Saved entries:
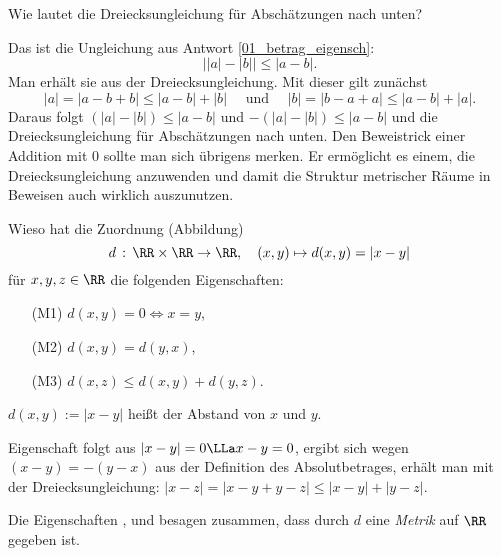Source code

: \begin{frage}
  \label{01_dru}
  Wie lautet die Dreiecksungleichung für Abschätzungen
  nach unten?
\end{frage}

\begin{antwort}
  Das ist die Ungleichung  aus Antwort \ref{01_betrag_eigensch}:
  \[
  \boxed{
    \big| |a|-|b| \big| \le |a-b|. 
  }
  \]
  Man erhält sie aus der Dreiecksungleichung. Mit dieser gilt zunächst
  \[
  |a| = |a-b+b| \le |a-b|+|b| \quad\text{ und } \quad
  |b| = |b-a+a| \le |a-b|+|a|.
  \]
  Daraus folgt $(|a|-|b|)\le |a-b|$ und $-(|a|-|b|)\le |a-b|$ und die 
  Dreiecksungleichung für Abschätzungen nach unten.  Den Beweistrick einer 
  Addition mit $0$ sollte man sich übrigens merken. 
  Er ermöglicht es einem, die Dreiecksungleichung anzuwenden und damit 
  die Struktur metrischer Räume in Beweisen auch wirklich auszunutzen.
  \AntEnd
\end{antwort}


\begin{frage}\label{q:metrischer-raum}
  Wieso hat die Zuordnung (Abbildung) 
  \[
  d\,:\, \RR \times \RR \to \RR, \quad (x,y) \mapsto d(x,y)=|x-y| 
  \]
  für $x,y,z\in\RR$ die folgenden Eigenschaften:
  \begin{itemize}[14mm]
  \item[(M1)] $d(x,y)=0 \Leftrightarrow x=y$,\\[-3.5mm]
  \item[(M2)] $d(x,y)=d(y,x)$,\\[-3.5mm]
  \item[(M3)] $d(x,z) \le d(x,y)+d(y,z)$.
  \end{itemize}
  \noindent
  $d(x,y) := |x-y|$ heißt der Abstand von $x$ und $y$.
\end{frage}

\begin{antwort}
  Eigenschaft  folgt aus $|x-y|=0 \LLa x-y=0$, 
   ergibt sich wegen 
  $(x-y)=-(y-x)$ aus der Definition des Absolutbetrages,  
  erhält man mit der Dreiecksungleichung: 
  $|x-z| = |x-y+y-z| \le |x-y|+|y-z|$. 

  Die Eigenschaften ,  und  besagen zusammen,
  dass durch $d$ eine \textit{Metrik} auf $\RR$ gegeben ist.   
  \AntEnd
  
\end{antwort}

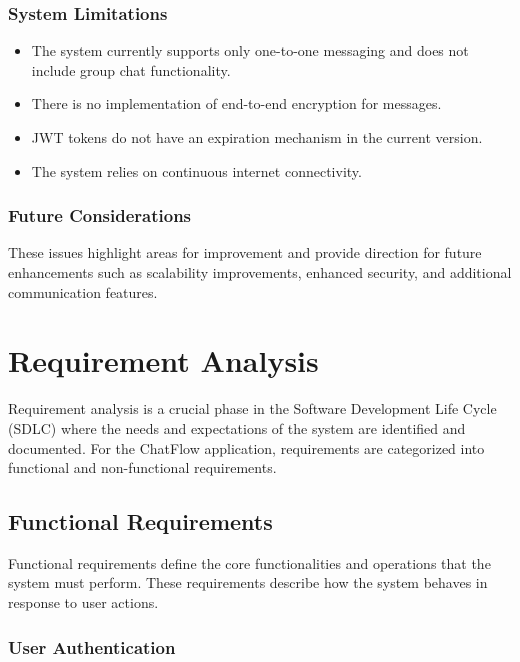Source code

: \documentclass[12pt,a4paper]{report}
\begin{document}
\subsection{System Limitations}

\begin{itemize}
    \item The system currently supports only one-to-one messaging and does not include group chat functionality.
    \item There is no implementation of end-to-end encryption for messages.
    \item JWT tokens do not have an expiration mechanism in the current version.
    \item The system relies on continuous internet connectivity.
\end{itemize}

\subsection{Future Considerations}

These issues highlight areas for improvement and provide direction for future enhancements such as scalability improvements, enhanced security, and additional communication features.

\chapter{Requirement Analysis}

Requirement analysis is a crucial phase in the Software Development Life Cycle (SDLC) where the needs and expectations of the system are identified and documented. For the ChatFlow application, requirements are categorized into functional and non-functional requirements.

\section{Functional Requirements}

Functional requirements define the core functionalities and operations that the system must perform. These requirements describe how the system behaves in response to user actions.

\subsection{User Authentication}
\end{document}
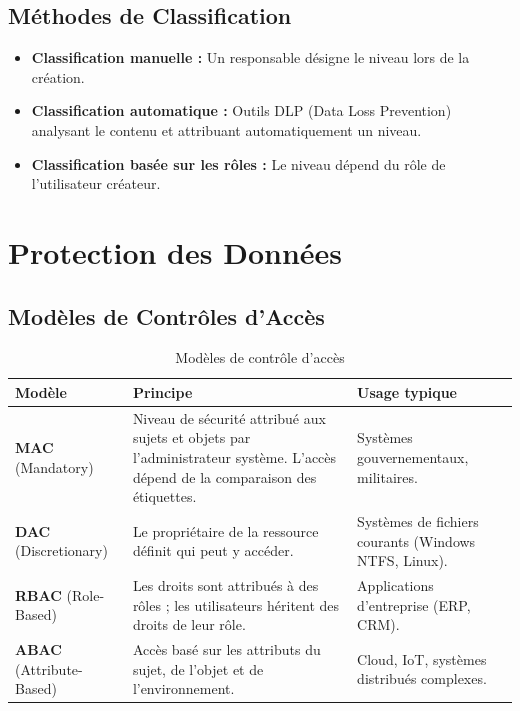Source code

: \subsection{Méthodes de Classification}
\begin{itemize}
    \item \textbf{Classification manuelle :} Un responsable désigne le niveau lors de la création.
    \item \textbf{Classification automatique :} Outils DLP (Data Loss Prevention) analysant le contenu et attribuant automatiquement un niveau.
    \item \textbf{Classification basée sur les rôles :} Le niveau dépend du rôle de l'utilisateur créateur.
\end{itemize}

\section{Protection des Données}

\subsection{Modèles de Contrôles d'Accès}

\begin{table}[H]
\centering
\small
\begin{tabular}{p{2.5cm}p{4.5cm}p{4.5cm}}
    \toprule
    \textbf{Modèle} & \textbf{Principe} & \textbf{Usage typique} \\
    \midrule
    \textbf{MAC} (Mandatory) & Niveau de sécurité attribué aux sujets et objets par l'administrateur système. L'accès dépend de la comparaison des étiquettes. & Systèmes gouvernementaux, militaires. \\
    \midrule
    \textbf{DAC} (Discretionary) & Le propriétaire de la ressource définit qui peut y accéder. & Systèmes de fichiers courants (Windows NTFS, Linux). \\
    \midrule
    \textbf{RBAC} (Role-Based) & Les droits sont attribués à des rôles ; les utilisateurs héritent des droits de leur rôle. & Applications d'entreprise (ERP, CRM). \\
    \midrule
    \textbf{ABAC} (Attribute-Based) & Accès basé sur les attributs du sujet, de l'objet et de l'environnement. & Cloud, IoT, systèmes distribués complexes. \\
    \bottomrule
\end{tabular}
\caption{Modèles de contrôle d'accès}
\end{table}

* _What you should do_
Each line above that has "begin" adds one to the count; say the final count with no other text.

* _Exercise answer_
10